Le visite alle Grotte si snodano lungo un percorso di 700 metri che accompagna proprio la risorgenza del fiume. Le visite sono guidate da accompagnatori esperti e hanno la durata di circa 1 ora.

Sono effettuate durante tutto l’anno con i seguenti orari:

  • Dal 1 Aprile al 15 Ottobre: dalle 10.00 alle 18.00 (chiusura biglietteria alle 17.45 con ultimo ingresso alle 18.00)
  • Dal 15 Ottobre al 31 Marzo: dalle 10.00 alle 17:00

In cosa consiste la visita? L’itinerario da seguire si svolge tra sifoni e sale, con una particolare caratteristica e un distintivo fenomeno a cui assistere.

Potrete visitare:

  • la Sala del Silenzio, dove lo scorrere del fiume è – appunto – silenzioso;
  • la Sala della Cascata, dove si può ammirare la prima cascata (che effettua un salto di 25 metri);
  • quella delle Concrezioni, in cui i visitatori restano incantati ammirando le stalattiti e le stalagmiti;
  • la distesa d’acqua del Lago Nero, fino a giungere all’ultima cascata: uno dei luoghi più affascinanti del complesso carsico.
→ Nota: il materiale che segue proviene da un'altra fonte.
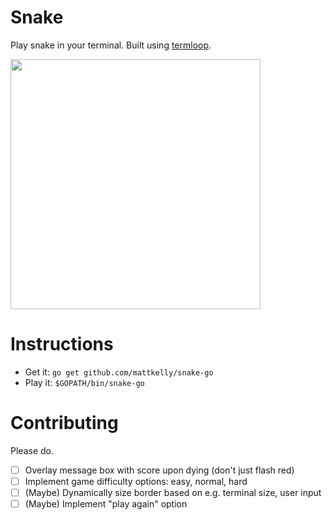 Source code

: # Snake
Play snake in your terminal. Built using [termloop](https://github.com/JoelOtter/termloop).

<img src="https://raw.githubusercontent.com/mattkelly/snake-go/443e403601f8cc31bfb704294a95ab6c169da894/snake.png" width=400>

# Instructions
- Get it: `go get github.com/mattkelly/snake-go`
- Play it: `$GOPATH/bin/snake-go`

# Contributing
Please do.
- [ ] Overlay message box with score upon dying (don't just flash red)
- [ ] Implement game difficulty options: easy, normal, hard
- [ ] (Maybe) Dynamically size border based on e.g. terminal size, user input
- [ ] (Maybe) Implement "play again" option
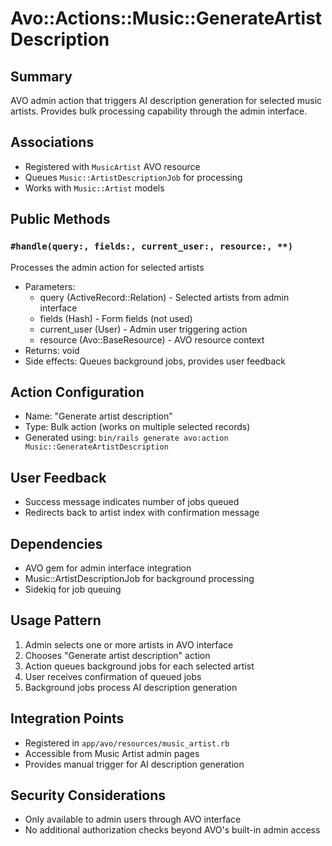 # Avo::Actions::Music::GenerateArtistDescription

## Summary
AVO admin action that triggers AI description generation for selected music artists. Provides bulk processing capability through the admin interface.

## Associations
- Registered with `MusicArtist` AVO resource
- Queues `Music::ArtistDescriptionJob` for processing
- Works with `Music::Artist` models

## Public Methods

### `#handle(query:, fields:, current_user:, resource:, **)`
Processes the admin action for selected artists
- Parameters:
  - query (ActiveRecord::Relation) - Selected artists from admin interface
  - fields (Hash) - Form fields (not used)
  - current_user (User) - Admin user triggering action
  - resource (Avo::BaseResource) - AVO resource context
- Returns: void
- Side effects: Queues background jobs, provides user feedback

## Action Configuration
- Name: "Generate artist description"
- Type: Bulk action (works on multiple selected records)
- Generated using: `bin/rails generate avo:action Music::GenerateArtistDescription`

## User Feedback
- Success message indicates number of jobs queued
- Redirects back to artist index with confirmation message

## Dependencies
- AVO gem for admin interface integration
- Music::ArtistDescriptionJob for background processing
- Sidekiq for job queuing

## Usage Pattern
1. Admin selects one or more artists in AVO interface
2. Chooses "Generate artist description" action
3. Action queues background jobs for each selected artist
4. User receives confirmation of queued jobs
5. Background jobs process AI description generation

## Integration Points
- Registered in `app/avo/resources/music_artist.rb`
- Accessible from Music Artist admin pages
- Provides manual trigger for AI description generation

## Security Considerations
- Only available to admin users through AVO interface
- No additional authorization checks beyond AVO's built-in admin access
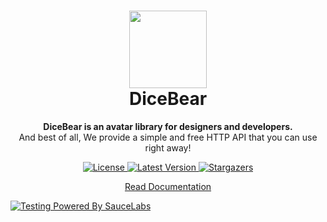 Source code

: <h1 align="center"><img src="https://dicebear.com/api/male/seed.svg?mood=happy" width="124" /> <br />DiceBear</h1>
<p align="center"><strong>DiceBear is an avatar library for designers and developers.</strong> 
<br />
And best of all, We provide a simple and free HTTP API that you can use right away!</p>

<p align="center">
    <a href="https://github.com/dicebear/avatars/blob/master/LICENSE" target="_blank">
        <img src="https://img.shields.io/github/license/dicebear/avatars.svg?style=flat-square" alt="License">
    </a>
    <a href="https://www.npmjs.com/package/@dicebear/avatars" target="_blank">
        <img src="https://img.shields.io/npm/v/@dicebear/avatars.svg?style=flat-square" alt="Latest Version">
    </a>
    <a href="https://github.com/dicebear/avatars/stargazers" target="_blank">
        <img src="https://img.shields.io/github/stars/dicebear/avatars?style=flat-square" alt="Stargazers">
    </a>
</p>

<p align="center">
  <a href="https://dicebear.com/">
    Read Documentation
  </a>
</p>

[![Testing Powered By SauceLabs](https://saucelabs.github.io/images/opensauce/powered-by-saucelabs-badge-white.png?sanitize=true 'Testing Powered By SauceLabs')](https://saucelabs.com)
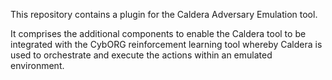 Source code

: This repository contains a plugin for the Caldera Adversary Emulation tool.

It comprises the additional components to enable the Caldera tool to be integrated with the CybORG reinforcement learning tool whereby Caldera is used to orchestrate and execute the actions within an emulated environment.
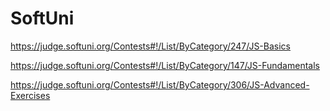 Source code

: # SoftUni

https://judge.softuni.org/Contests#!/List/ByCategory/247/JS-Basics

https://judge.softuni.org/Contests#!/List/ByCategory/147/JS-Fundamentals

https://judge.softuni.org/Contests#!/List/ByCategory/306/JS-Advanced-Exercises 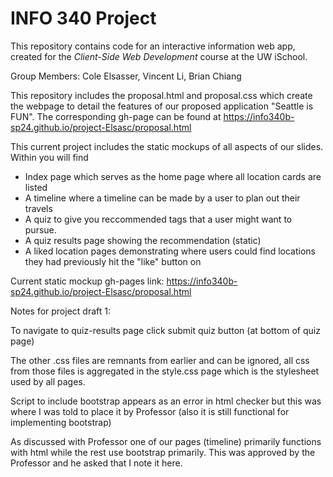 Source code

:# INFO 340 Project

This repository contains code for an interactive information web app, created for the _Client-Side Web Development_ course at the UW iSchool.

Group Members: Cole Elsasser, Vincent Li, Brian Chiang

This repository includes the proposal.html and proposal.css which create the webpage to detail the features of our 
proposed application "Seattle is FUN". The corresponding gh-page can be found at https://info340b-sp24.github.io/project-Elsasc/proposal.html

This current project includes the static mockups of all aspects of our slides.
Within you will find 
- Index page which serves as the home page where all location cards are listed
- A timeline where a timeline can be made by a user to plan out their travels
- A quiz to give you reccommended tags that a user might want to pursue. 
- A quiz results page showing the recommendation (static)
- A liked location pages demonstrating where users could find locations they had previously hit the "like" button on 

Current static mockup gh-pages link: https://info340b-sp24.github.io/project-Elsasc/proposal.html


Notes for project draft 1: 

To navigate to quiz-results page click submit quiz button (at bottom of quiz page)

The other .css files are remnants from earlier and can be ignored, all css from those files is aggregated in the style.css page which is the stylesheet used by all pages.

Script to include bootstrap appears as an error in html checker but this was where I was told to place it by Professor (also it is still functional for implementing bootstrap)

As discussed with Professor one of our pages (timeline) primarily functions with html while the rest use bootstrap primarily. This was approved by the Professor and he asked that I note it here.  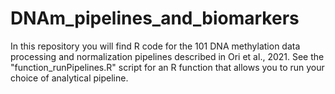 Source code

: # DNAm_pipelines_and_biomarkers

In this repository you will find R code for the 101 DNA methylation data processing and normalization pipelines described in Ori et al., 2021. See the "function_runPipelines.R" script for an R function that allows you to run your choice of analytical pipeline.

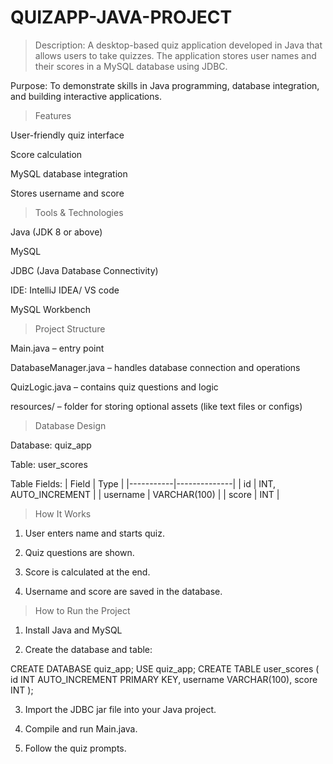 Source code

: # QUIZAPP-JAVA-PROJECT


>Description:
A desktop-based quiz application developed in Java that allows users to take quizzes. The application stores user names and their scores in a MySQL database using JDBC.

Purpose:
To demonstrate skills in Java programming, database integration, and building interactive applications.


>Features

User-friendly quiz interface

Score calculation

MySQL database integration

Stores username and score





>Tools & Technologies

Java (JDK 8 or above)

MySQL

JDBC (Java Database Connectivity)

IDE: IntelliJ IDEA/ VS code

MySQL Workbench 





>Project Structure

Main.java – entry point

DatabaseManager.java – handles database connection and operations

QuizLogic.java – contains quiz questions and logic

resources/ – folder for storing optional assets (like text files or configs)




>Database Design

Database: quiz_app

Table: user_scores


Table Fields: | Field     | Type         | |-----------|--------------| | id        | INT, AUTO_INCREMENT | | username  | VARCHAR(100) | | score     | INT          |





>How It Works

1. User enters name and starts quiz.


2. Quiz questions are shown.


3. Score is calculated at the end.


4. Username and score are saved in the database.






>How to Run the Project

1. Install Java and MySQL


2. Create the database and table:



CREATE DATABASE quiz_app;
USE quiz_app;
CREATE TABLE user_scores (
    id INT AUTO_INCREMENT PRIMARY KEY,
    username VARCHAR(100),
    score INT
);

3. Import the JDBC jar file into your Java project.


4. Compile and run Main.java.


5. Follow the quiz prompts.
All’interno delle Grotte si registra una temperatura di circa 10°C. La portata d’acqua delle cascate varia a seconda della stagione, così come il fragore che accompagna il loro salto.

La prenotazione della visita non è obbligatoria; tuttavia, in mancanza, non è garantito l’accesso alle Grotte. Per prenotare basta accedere al sito delle Grotte di Stiffe.

Curiosità.

La mascotte delle Grotte è il pipistrello, questo perché all’interno delle stesse ha trovato riparo una colonia di pipistrelli, la grotta rappresenta un luogo caldo e accogliente per il letargo invernale.

L’ATC, Azienda speciale Territorio e Cultura ha avviato una nuova gestione dal 2022, e insieme alla mascotte, è stato recentemente presentato anche il nuovo logo che caratterizzerà il brand turistico del sito.